4The best program for measuring training results that I have seen
By Craig Matteson
I always feel for training folks. They do important work that, when done well, truly adds value to the corporation. However, when good things happen, the credit stays closer to those who did the work rather than with those who helped them learn how to do it. Then, when times are tough, the hatchet chops closer to things like training than it does to the place where the ball was actually fumbled.

There are many books that try to help training programs justify their existence and quantify their value to the corporation. Of those I have read, I think this one comes closest to having a workable and solid program for capturing the value training creates.

I also like the sensible approach the authors take to the cost and time such measurement programs take. So, there are programs of short duration and of limited value that require one kind of measurement (maybe just smile sheets) where other, expensive, long, and strategic programs really are intended to produce long term value. You need to measure its effectiveness so you can document the value your training program added to the company.

The authors have a five level process for information. Levels 1 & 2 are the things you collect during training. Levels 3 & 4 are collected (and measured) after training. Level 5 is calculating the return on investment by using the information collected in levels 1-4 plus their monetary values and the collection of cost data.

I like their emphasis on reliable data, conservative estimates, and hard numbers.

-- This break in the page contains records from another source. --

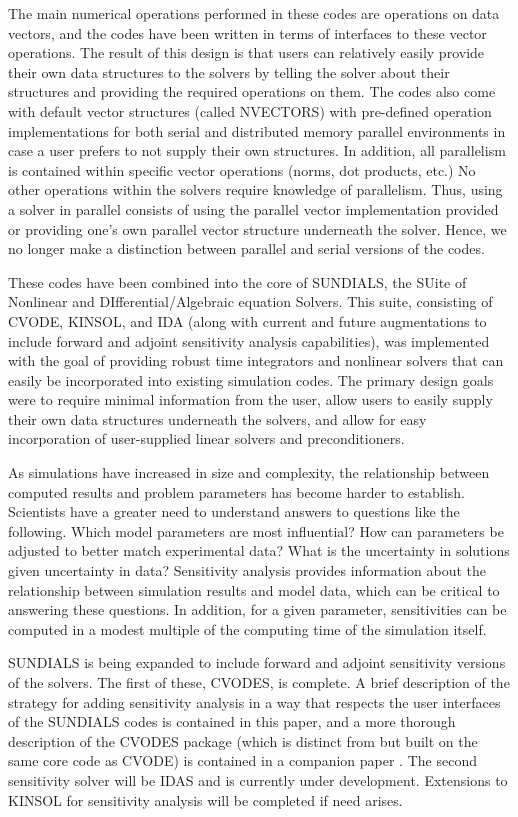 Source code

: The main numerical operations performed in these codes are
operations on data vectors, and the codes have been written in
terms of interfaces to these vector operations.  The result of
this design is that users can relatively easily provide their own
data structures to the solvers by telling the solver about their
structures and providing the required operations on them. The
codes also come with default vector structures (called NVECTORS)
with pre-defined operation implementations for both serial and
distributed memory parallel environments in case a user prefers to
not supply their own structures. In addition, all parallelism is
contained within specific vector operations (norms, dot products,
etc.)  No other operations within the solvers require knowledge of
parallelism. Thus, using a solver in parallel consists of using
the parallel vector implementation provided or providing one's own
parallel vector structure underneath the solver.  Hence, we no
longer make a distinction between parallel and serial versions of
the codes.

These codes have been combined into the core of SUNDIALS, the
SUite of Nonlinear and DIfferential/Algebraic equation Solvers.
This suite, consisting of CVODE, KINSOL, and IDA (along with
current and future augmentations to include forward and adjoint
sensitivity analysis capabilities), was implemented with the goal
of providing robust time integrators and nonlinear solvers that
can easily be incorporated into existing simulation codes.  The
primary design goals were to require minimal information from the
user, allow users to easily supply their own data structures
underneath the solvers, and allow for easy incorporation of
user-supplied linear solvers and preconditioners.

As simulations have increased in size and complexity, the
relationship between computed results and problem parameters has
become harder to establish.  Scientists have a greater need to
understand answers to questions like the following.  Which model
parameters are most influential? How can parameters be adjusted to
better match experimental data? What is the uncertainty in
solutions given uncertainty in data?  Sensitivity analysis
provides information about the relationship between simulation
results and model data, which can be critical to answering these
questions. In addition, for a given parameter, sensitivities can
be computed in a modest multiple of the computing time of the
simulation itself.

SUNDIALS is being expanded to include forward and adjoint
sensitivity versions of the solvers. The first of these, CVODES,
is complete.  A brief description of the strategy for adding
sensitivity analysis in a way that respects the user interfaces of
the SUNDIALS codes is contained in this paper, and a more thorough
description of the CVODES package (which is distinct from but
built on the same core code as CVODE) is contained in a companion
paper \cite{SeHi:03}. The second sensitivity solver will be IDAS
and is currently under development. Extensions to KINSOL for
sensitivity analysis will be completed if need arises.

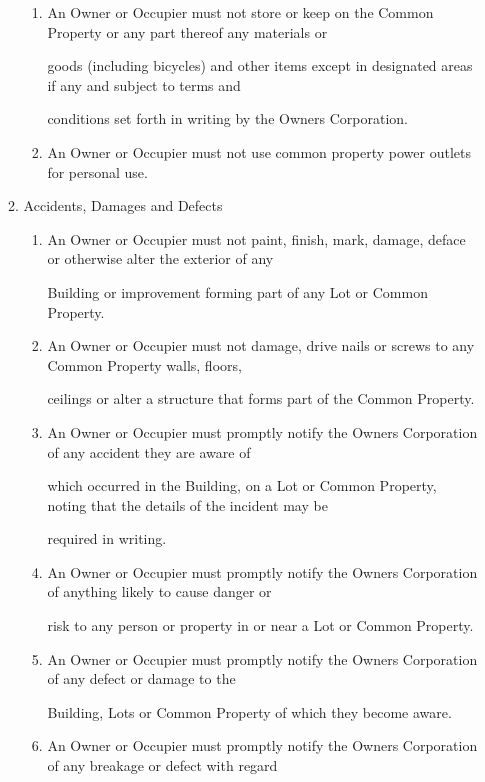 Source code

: \documentclass{article}
\begin{document}
\begin{enumerate}[label=\arabic*.]
\begin{enumerate}[label=\arabic{enumi}.\arabic*.]
\begin{enumerate}[label=(\arabic*)]
\item  An Owner or Occupier must not store or keep on the Common Property or any part thereof any materials or 

goods (including bicycles) and other items except in designated areas if any and subject to terms and 

conditions set forth in writing by the Owners Corporation. 

\item  An Owner or Occupier must not use common property power outlets for personal use. 

\end{enumerate}
\item  Accidents, Damages and Defects 

\begin{enumerate}[label=(\arabic*)]
\item  An Owner or Occupier must not paint, finish, mark, damage, deface or otherwise alter the exterior of any 

Building or improvement forming part of any Lot or Common Property. 

\item  An Owner or Occupier must not damage, drive nails or screws to any Common Property walls, floors, 

ceilings or alter a structure that forms part of the Common Property. 

\newpage

\item  An Owner or Occupier must promptly notify the Owners Corporation of any accident they are aware of 

which occurred in the Building, on a Lot or Common Property, noting that the details of the incident may be 

required in writing. 

\item  An Owner or Occupier must promptly notify the Owners Corporation of anything likely to cause danger or 

risk to any person or property in or near a Lot or Common Property. 

\item  An Owner or Occupier must promptly notify the Owners Corporation of any defect or damage to the 

Building, Lots or Common Property of which they become aware. 

\item  An Owner or Occupier must promptly notify the Owners Corporation of any breakage or defect with regard 


\end{enumerate}
\end{enumerate}
\end{enumerate}
\end{document}
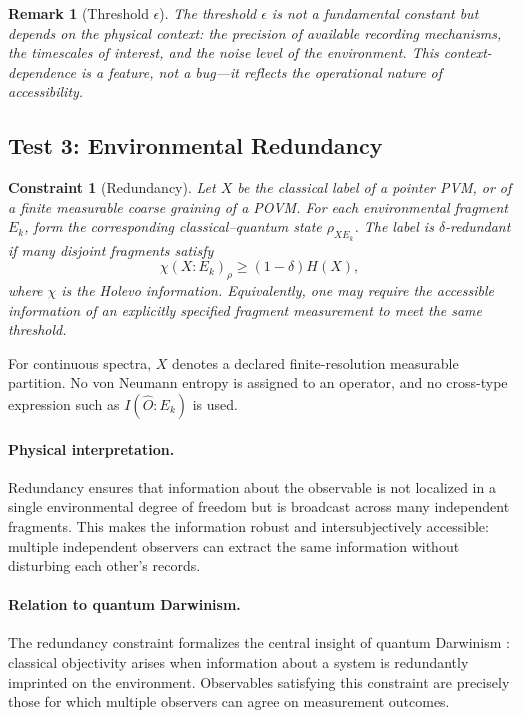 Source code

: \documentclass[12pt,a4paper]{article}
\newtheorem{remark}[theorem]{Remark}
\newtheorem{constraint}[theorem]{Constraint}
\begin{document}
\begin{remark}[Threshold $\epsilon$]
The threshold $\epsilon$ is not a fundamental constant but depends on the physical context: the precision of available recording mechanisms, the timescales of interest, and the noise level of the environment. This context-dependence is a feature, not a bug---it reflects the operational nature of accessibility.
\end{remark}

\subsection{Test 3: Environmental Redundancy}

\begin{constraint}[Redundancy]
\label{const:redundancy}
Let $X$ be the classical label of a pointer PVM, or of a finite measurable coarse graining of a POVM.  For each environmental fragment $E_k$, form the corresponding classical--quantum state $\rho_{XE_k}$.  The label is $\delta$-redundant if many disjoint fragments satisfy
\begin{equation}
\chi(X:E_k)_{\rho}\ge(1-\delta)H(X),
\end{equation}
where $\chi$ is the Holevo information.  Equivalently, one may require the accessible information of an explicitly specified fragment measurement to meet the same threshold.
\end{constraint}

For continuous spectra, $X$ denotes a declared finite-resolution measurable partition.  No von Neumann entropy is assigned to an operator, and no cross-type expression such as $I(\hat O:E_k)$ is used.

\paragraph{Physical interpretation.}
Redundancy ensures that information about the observable is not localized in a single environmental degree of freedom but is broadcast across many independent fragments. This makes the information robust and intersubjectively accessible: multiple independent observers can extract the same information without disturbing each other's records.

\paragraph{Relation to quantum Darwinism.}
The redundancy constraint formalizes the central insight of quantum Darwinism \cite{Zurek2009}: classical objectivity arises when information about a system is redundantly imprinted on the environment. Observables satisfying this constraint are precisely those for which multiple observers can agree on measurement outcomes.
\end{document}
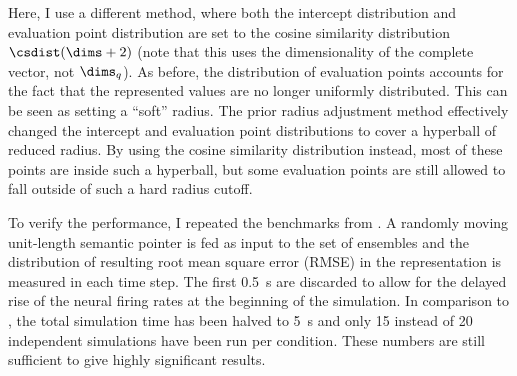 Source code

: Here, I use a different method, where both the intercept distribution and evaluation point distribution are set to the cosine similarity distribution $\csdist(\dims + 2)$ (note that this uses the dimensionality of the complete vector, not $\dims_q$).
As before, the distribution of evaluation points accounts for the fact that the represented values are no longer uniformly distributed.
This can be seen as setting a ``soft'' radius.
The prior radius adjustment method effectively changed the intercept and evaluation point distributions to cover a hyperball of reduced radius.
By using the cosine similarity distribution instead, most of these points are inside such a hyperball, but some evaluation points are still allowed to fall outside of such a hard radius cutoff.

To verify the performance, I repeated the benchmarks from \textcite{gosmann216}\@.
A randomly moving unit-length semantic pointer is fed as input to the set of ensembles and the distribution of resulting root mean square error (RMSE) in the representation is measured in each time step.
The first \SI{0.5}{\second} are discarded to allow for the delayed rise of the neural firing rates at the beginning of the simulation.
In comparison to \textcite{gosmann216}, the total simulation time has been halved to \SI{5}{\second} and only \num{15} instead of \num{20} independent simulations have been run per condition.
These numbers are still sufficient to give highly significant results.

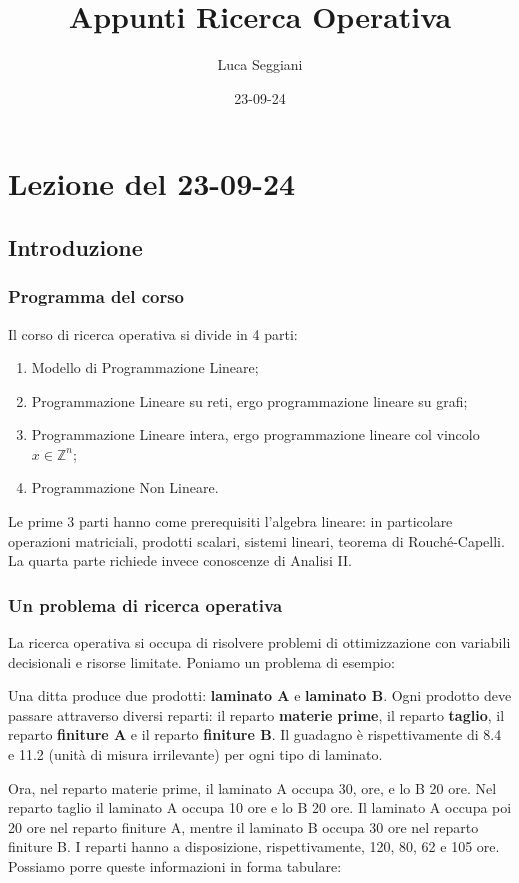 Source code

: \documentclass[a4paper,11pt]{article}
\title{Appunti Ricerca Operativa}
\author{Luca Seggiani}
\date{23-09-24}
\begin{document}
\section{Lezione del 23-09-24}

\thispagestyle{empty}
\pagestyle{fancy}

\subsection{Introduzione}

\subsubsection{Programma del corso}
Il corso di ricerca operativa si divide in 4 parti:

\begin{enumerate}
	\item Modello di Programmazione Lineare;
	\item Programmazione Lineare su reti, ergo programmazione lineare su grafi;
	\item Programmazione Lineare intera, ergo programmazione lineare col vincolo $x \in \mathbb{Z}^n$;
	\item Programmazione Non Lineare.
\end{enumerate}

Le prime 3 parti hanno come prerequisiti l'algebra lineare: in particolare operazioni matriciali, prodotti scalari, sistemi lineari, teorema di Rouché-Capelli.
La quarta parte richiede invece conoscenze di Analisi II.

\subsubsection{Un problema di ricerca operativa}
La ricerca operativa si occupa di risolvere problemi di ottimizzazione con variabili decisionali e risorse limitate.
Poniamo un problema di esempio:

Una ditta produce due prodotti: \textbf{laminato A} e \textbf{laminato B}.
Ogni prodotto deve passare attraverso diversi reparti: il reparto \textbf{materie prime}, il reparto \textbf{taglio}, il reparto \textbf{finiture A} e il reparto \textbf{finiture B}.
Il guadagno è rispettivamente di 8.4 e 11.2 (unità di misura irrilevante) per ogni tipo di laminato.

Ora, nel reparto materie prime, il laminato A occupa 30, ore, e lo B 20 ore.
Nel reparto taglio il laminato A occupa 10 ore e lo B 20 ore.
Il laminato A occupa poi 20 ore nel reparto finiture A, mentre il laminato B occupa 30 ore nel reparto finiture B.
I reparti hanno a disposizione, rispettivamente, 120, 80, 62 e 105 ore.
Possiamo porre queste informazioni in forma tabulare:
\end{document}
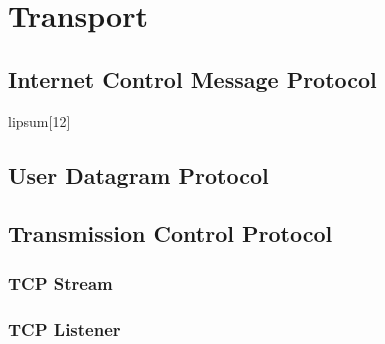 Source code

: \section{Transport}
\lipsum[11]
\subsection{Internet Control Message Protocol}
lipsum[12]
\subsection{User Datagram Protocol}
\lipsum[13]
\subsection{Transmission Control Protocol}
\lipsum[14]
\subsubsection{TCP Stream}
\lipsum[15]
\subsubsection{TCP Listener}
\lipsum[16] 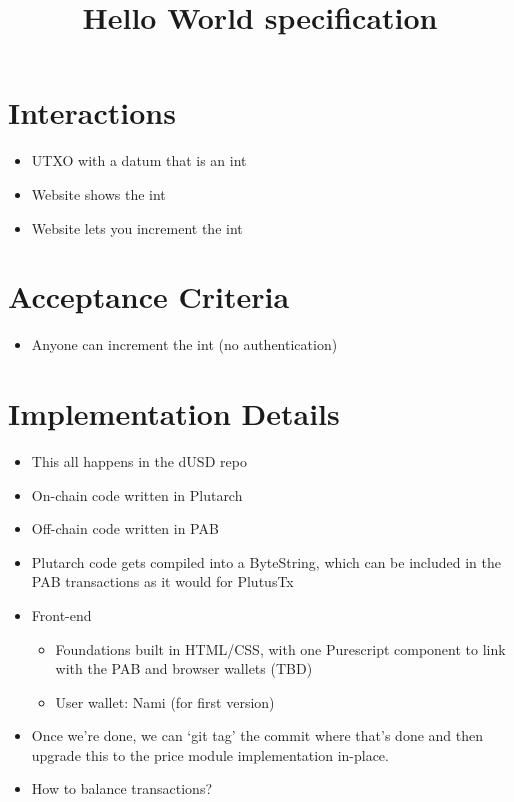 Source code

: \documentclass{article}
\title{Hello World specification}
\begin{document}
\maketitle

\section{Interactions}

\begin{itemize}
  \item UTXO with a datum that is an int
  \item Website shows the int
  \item Website lets you increment the int
\end{itemize}

\section{Acceptance Criteria}

\begin{itemize}
  \item Anyone can increment the int (no authentication)
\end{itemize}

\section{Implementation Details}

\begin{itemize}
  \item This all happens in the dUSD repo
  \item On-chain code written in Plutarch
  \item Off-chain code written in PAB
  \item Plutarch code gets compiled into a ByteString, which can be included in
    the PAB transactions as it would for PlutusTx
  \item Front-end
  \begin{itemize}
    \item Foundations built in HTML/CSS, with one Purescript component to link
      with the PAB and browser wallets (TBD)
    \item User wallet: Nami (for first version)
  \end{itemize}
  \item Once we’re done, we can `git tag' the commit where that’s done and then
    upgrade this to the price module implementation in-place.
  \item How to balance transactions?
\end{itemize}
\end{document}
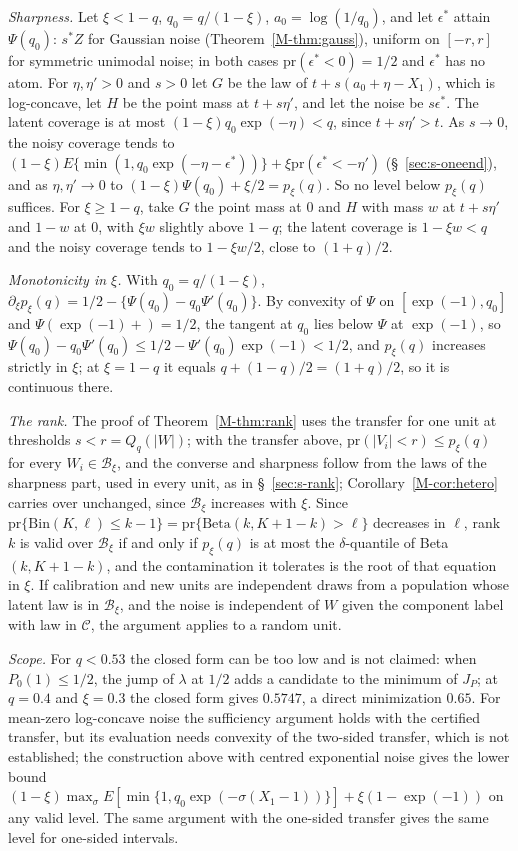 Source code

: \documentclass[12pt]{article}
\renewcommand{\_}{\usc\allowbreak}
\theoremstyle{definition}
\numberwithin{equation}{section}
\newcommand{\pr}{\mathrm{pr}}
\newcommand{\B}{\mathcal{B}}
\newcommand{\E}{\mathcal{C}}
\newcommand{\Bin}{\mathrm{Bin}}
\begin{document}
\emph{Sharpness.} Let $\xi < 1 - q$, $q_0 = q/(1 - \xi)$, $a_0 = \log(1/q_0)$, and let $\epsilon^*$ attain $\Psi(q_0)$: $s^*Z$ for Gaussian noise (Theorem~\ref{M-thm:gauss}), uniform on $[-r, r]$ for symmetric unimodal noise; in both cases $\pr(\epsilon^* < 0) = 1/2$ and $\epsilon^*$ has no atom. For $\eta, \eta' > 0$ and $s > 0$ let $G$ be the law of $t + s(a_0 + \eta - X_1)$, which is log-concave, let $H$ be the point mass at $t + s\eta'$, and let the noise be $s\epsilon^*$. The latent coverage is at most $(1 - \xi)q_0\exp(-\eta) < q$, since $t + s\eta' > t$. As $s \to 0$, the noisy coverage tends to $(1 - \xi)E\{\min(1, q_0\exp(-\eta - \epsilon^*))\} + \xi\pr(\epsilon^* < -\eta')$ (\S~\ref{sec:s-oneend}), and as $\eta, \eta' \to 0$ to $(1 - \xi)\Psi(q_0) + \xi/2 = p_\xi(q)$. So no level below $p_\xi(q)$ suffices. For $\xi \ge 1 - q$, take $G$ the point mass at $0$ and $H$ with mass $w$ at $t + s\eta'$ and $1 - w$ at $0$, with $\xi w$ slightly above $1 - q$; the latent coverage is $1 - \xi w < q$ and the noisy coverage tends to $1 - \xi w/2$, close to $(1 + q)/2$.

\emph{Monotonicity in $\xi$.} With $q_0 = q/(1 - \xi)$, $\partial_\xi p_\xi(q) = 1/2 - \{\Psi(q_0) - q_0\Psi'(q_0)\}$. By convexity of $\Psi$ on $[\exp(-1), q_0]$ and $\Psi(\exp(-1)+) = 1/2$, the tangent at $q_0$ lies below $\Psi$ at $\exp(-1)$, so $\Psi(q_0) - q_0\Psi'(q_0) \le 1/2 - \Psi'(q_0)\exp(-1) < 1/2$, and $p_\xi(q)$ increases strictly in $\xi$; at $\xi = 1 - q$ it equals $q + (1 - q)/2 = (1 + q)/2$, so it is continuous there.

\emph{The rank.} The proof of Theorem~\ref{M-thm:rank} uses the transfer for one unit at thresholds $s < r = Q_q(|W|)$; with the transfer above, $\pr(|V_i| < r) \le p_\xi(q)$ for every $W_i \in \B_\xi$, and the converse and sharpness follow from the laws of the sharpness part, used in every unit, as in \S~\ref{sec:s-rank}; Corollary~\ref{M-cor:hetero} carries over unchanged, since $\B_\xi$ increases with $\xi$. Since $\pr\{\Bin(K, \ell) \le k - 1\} = \pr\{\mathrm{Beta}(k, K + 1 - k) > \ell\}$ decreases in $\ell$, rank $k$ is valid over $\B_\xi$ if and only if $p_\xi(q)$ is at most the $\delta$-quantile of Beta$(k, K + 1 - k)$, and the contamination it tolerates is the root of that equation in $\xi$. If calibration and new units are independent draws from a population whose latent law is in $\B_\xi$, and the noise is independent of $W$ given the component label with law in $\E$, the argument applies to a random unit.

\emph{Scope.} For $q < 0.53$ the closed form can be too low and is not claimed: when $P_0(1) \le 1/2$, the jump of $\lambda$ at $1/2$ adds a candidate to the minimum of $J_P$; at $q = 0.4$ and $\xi = 0.3$ the closed form gives $0.5747$, a direct minimization $0.65$. For mean-zero log-concave noise the sufficiency argument holds with the certified transfer, but its evaluation needs convexity of the two-sided transfer, which is not established; the construction above with centred exponential noise gives the lower bound $(1 - \xi)\max_{\sigma}E[\min\{1, q_0\exp(-\sigma(X_1 - 1))\}] + \xi(1 - \exp(-1))$ on any valid level. The same argument with the one-sided transfer gives the same level for one-sided intervals.
\end{document}
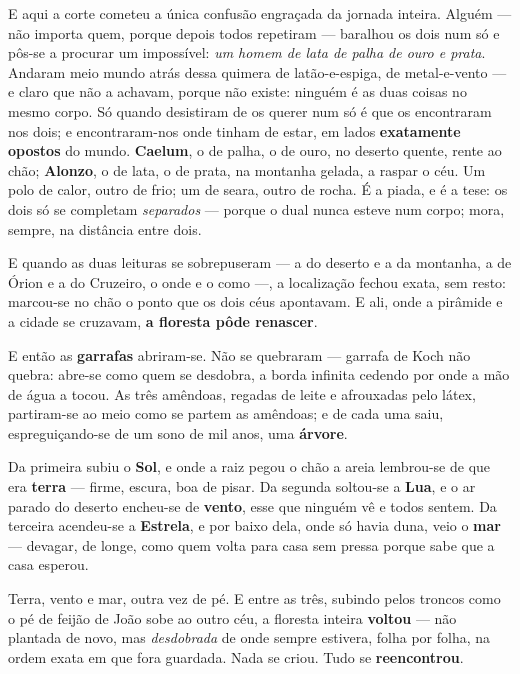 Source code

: \documentclass[livro.tex]{subfiles}
\begin{document}
\medskip

E aqui a corte cometeu a única confusão engraçada da jornada inteira. Alguém --- não
importa quem, porque depois todos repetiram --- baralhou os dois num só e pôs-se a
procurar um impossível: \emph{um homem de lata de palha de ouro e prata}. Andaram meio
mundo atrás dessa quimera de latão-e-espiga, de metal-e-vento --- e claro que não a
achavam, porque não existe: ninguém é as duas coisas no mesmo corpo. Só quando desistiram
de os querer num só é que os encontraram nos dois; e encontraram-nos onde tinham de estar,
em lados \textbf{exatamente opostos} do mundo. \textbf{Caelum}, o de palha, o de ouro, no
deserto quente, rente ao chão; \textbf{Alonzo}, o de lata, o de prata, na montanha gelada,
a raspar o céu. Um polo de calor, outro de frio; um de seara, outro de rocha. É a piada, e
é a tese: os dois só se completam \emph{separados} --- porque o dual nunca esteve num
corpo; mora, sempre, na distância entre dois.

\medskip

E quando as duas leituras se sobrepuseram --- a do deserto e a da montanha, a de Órion e
a do Cruzeiro, o onde e o como ---, a localização fechou exata, sem resto: marcou-se no
chão o ponto que os dois céus apontavam. E ali, onde a pirâmide e a cidade se cruzavam,
\textbf{a floresta pôde renascer}.

\medskip

E então as \textbf{garrafas} abriram-se. Não se quebraram --- garrafa de Koch não
quebra: abre-se como quem se desdobra, a borda infinita cedendo por onde a mão de água a
tocou. As três amêndoas, regadas de leite e afrouxadas pelo látex, partiram-se ao meio
como se partem as amêndoas; e de cada uma saiu, espreguiçando-se de um sono de mil anos,
uma \textbf{árvore}.

\medskip

Da primeira subiu o \textbf{Sol}, e onde a raiz pegou o chão a areia lembrou-se de que
era \textbf{terra} --- firme, escura, boa de pisar. Da segunda soltou-se a \textbf{Lua},
e o ar parado do deserto encheu-se de \textbf{vento}, esse que ninguém vê e todos
sentem. Da terceira acendeu-se a \textbf{Estrela}, e por baixo dela, onde só havia duna,
veio o \textbf{mar} --- devagar, de longe, como quem volta para casa sem pressa porque
sabe que a casa esperou.

\medskip

Terra, vento e mar, outra vez de pé. E entre as três, subindo pelos troncos como o pé de
feijão de João sobe ao outro céu, a floresta inteira \textbf{voltou} --- não plantada de
novo, mas \emph{desdobrada} de onde sempre estivera, folha por folha, na ordem exata em
que fora guardada. Nada se criou. Tudo se \textbf{reencontrou}.
\end{document}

Reviewed by Craig Matteson, Ann Arbor, MI 48103

2 of 4 people found the following review helpful.
5Money Talks . . .
By A Customer
Jack J. Phillips' has been writing several books on assessing the impact of training and his latest book, co-authored with Ron D. Stone, is among the best ones, it is indeed a very good introductory book on evaluating training.
The more experienced training practitioner, who may have been using Kirkpatricks 4 levels, will also get a lot out of the book. It adds tools to Kirkpatricks levels but it also completes the Kirkpatrick model by adding a fifth lev, a ROI analysis. However, not everything may be measured in $ so the authors also include some ideas on how to present intangible assets in the reports.

A lot of the concepts have been presented in previous books, but here they are taken a step further when the authors give examples from their long experience within the field. Downloadable forms, worksheets, and checklists (at the publishers website!!), that may be adapted to various needs is a definite valuable add-on for practitioners who do not have an urge "to do it all on their own".

The book starts off with taking a look at the need for measurement and evaluation and presents the ROI-process as a framework for 6 types of measures, (Kirkspatricks' 4, the ROI and intangible assets). Then all levels, possible measurements etc are presented throughout the book, finishing off with key implementation steps. It is all wrapped in the ROI-process, a step-by-step "receipe" for planning, building and implementing the evaluation process.

So when the top management want to know if a training program is worth the money . . .
Reading the book may get you on the track. It may help you talk the language of Money a way that senior management understands.
This is in addition to building better programs.